Give the count of lines in the records below that contain "paragraph", and say nothing more.

-- Opening Marker --

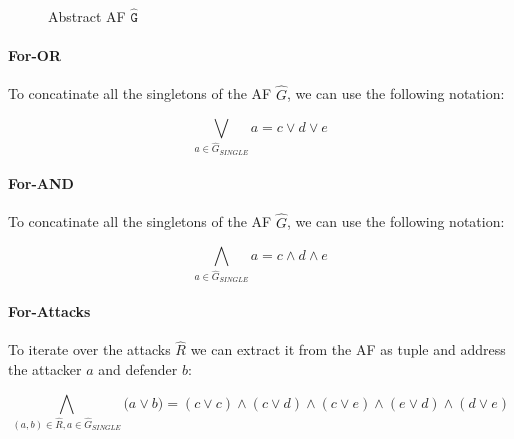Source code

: \begin{figure}[h]
    \centering
    \caption{Abstract AF $\mathtt{\hat{G}}$}
    \label{af:backgroundSATExample1}
\end{figure}


\paragraph{For-OR} To concatinate all the singletons of the AF $\hat{G}$, we can use the following notation:

$$
\bigvee_{a \in \hat{G}_{\!S\!I\!N\!G\!L\!E}} a = c \lor d \lor e
$$

\paragraph{For-AND} To concatinate all the singletons of the AF $\hat{G}$, we can use the following notation:

$$
\bigwedge_{a \in \hat{G}_{\!S\!I\!N\!G\!L\!E}} a = c \land d \land e
$$

\paragraph{For-Attacks} To iterate over the attacks $\hat{R}$ we can extract it from the AF as tuple and address the attacker $a$ and defender $b$:

$$
\bigwedge_{(a, b) \in \hat{R}, a\in \hat{G}_{\!S\!I\!N\!G\!L\!E}} \big( a \lor b \big) = (c \lor c) \land
(c \lor d) \land (c \lor e) \land (e \lor d) \land (d \lor e)
$$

-- Closing Marker --

• EXERCISE OUTPUT
3